One of the critical constraints in renewable dispatch is spinning reserve: sufficient quickly-dispatchable capacity must be kept online (but not necessarily generating) to cover sudden drops in wind or solar output. Enel encoded spinning reserve requirements as quadratic penalty terms in the QUBO, ensuring that if renewable forecast uncertainty (quantified as a 10% standard deviation band around wind forecasts) materializes, committed thermal and hydro units can ramp up within 15 minutes.

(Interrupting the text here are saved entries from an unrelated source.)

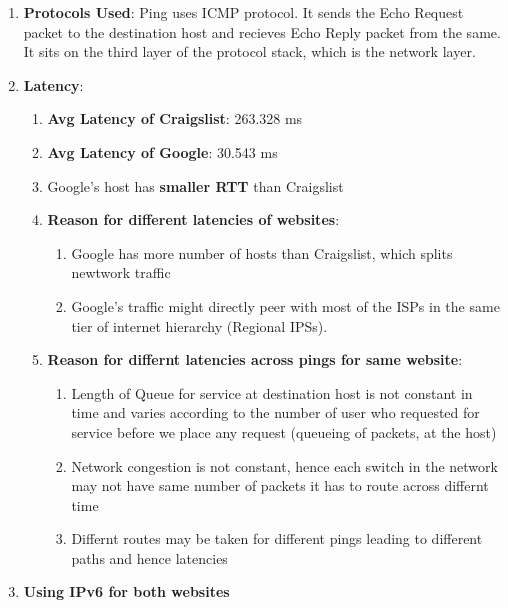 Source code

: \documentclass[12pt]{article}
\begin{document}
\begin{enumerate}
    \item \textbf{Protocols Used}: Ping uses ICMP protocol. It sends the Echo Request packet to the destination host and recieves Echo Reply packet from the same. It sits on the third layer of the protocol stack, which is the network layer.
    \item \textbf{Latency}:
    \begin{enumerate}
        \item \textbf{Avg Latency of Craigslist}: 263.328 ms
        \item \textbf{Avg Latency of Google}: 30.543 ms
        \item Google's host has \textbf{smaller RTT} than Craigslist
        \item \textbf{Reason for different latencies of websites}:
        \begin{enumerate}
            \item Google has more number of hosts than Craigslist, which splits newtwork traffic
            \item Google's traffic might directly peer with most of the ISPs in the same tier of internet hierarchy (Regional IPSs).
        \end{enumerate}
        \item \textbf{Reason for differnt latencies across pings for same website}:
        \begin{enumerate}
            \item Length of Queue for service at destination host is not constant in time and varies according to the number of user who requested for service before we place any request (queueing of packets, at the host)
            \item Network congestion is not constant, hence each switch in the network may not have same number of packets it has to route across differnt time
            \item Differnt routes may be taken for different pings leading to different paths and hence latencies
        \end{enumerate}
    \end{enumerate}
    \item \textbf{Using IPv6 for both websites}

\end{enumerate}
\end{document}
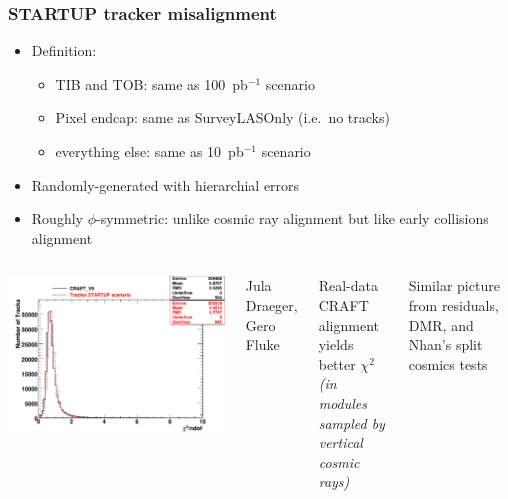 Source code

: \documentclass[compress]{beamer}
\begin{document}
\begin{frame}
\frametitle{STARTUP tracker misalignment}

\begin{itemize}\setlength{\itemsep}{0.1 cm}
\item Definition:
\begin{itemize}
\item TIB and TOB: same as 100~pb$^{-1}$ scenario
\item Pixel endcap: same as SurveyLASOnly (i.e.~no tracks)
\item everything else: same as 10~pb$^{-1}$ scenario
\end{itemize}

\item Randomly-generated with hierarchial errors

\item Roughly $\phi$-symmetric: unlike cosmic ray alignment but like early collisions alignment
\end{itemize}

\begin{columns}
\includegraphics[width=\linewidth]{tracker_chi2.pdf}

Jula Draeger, Gero Fluke

\vspace{0.4 cm}
Real-data CRAFT alignment yields better $\chi^2$ \\ {\it (in modules sampled by vertical cosmic rays)}

\vspace{0.4 cm}
Similar picture from residuals, DMR, and Nhan's split cosmics tests
\end{columns}
\end{frame}
\end{document}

Renewable intermittency was handled via scenario decomposition: the 24-hour scheduling problem was solved under 5 renewable forecast scenarios (high wind/low solar, average, low wind/high solar, etc.), with the QUBO objective averaging cost across scenarios weighted by forecast probabilities. D-Wave Advantage’s annealing hardware handled the 5-scenario decomposition by solving each scenario’s QUBO independently and combining results in a classical post-processing step, a workflow enabled by D-Wave Leap’s cloud infrastructure.

Enel plans to extend the quantum dispatch approach to its Spanish and Romanian grids in 2025, adding stochastic demand forecasting and cross-border interconnect constraints that will push the QUBO to approximately 5,000 variables, firmly in D-Wave hybrid territory.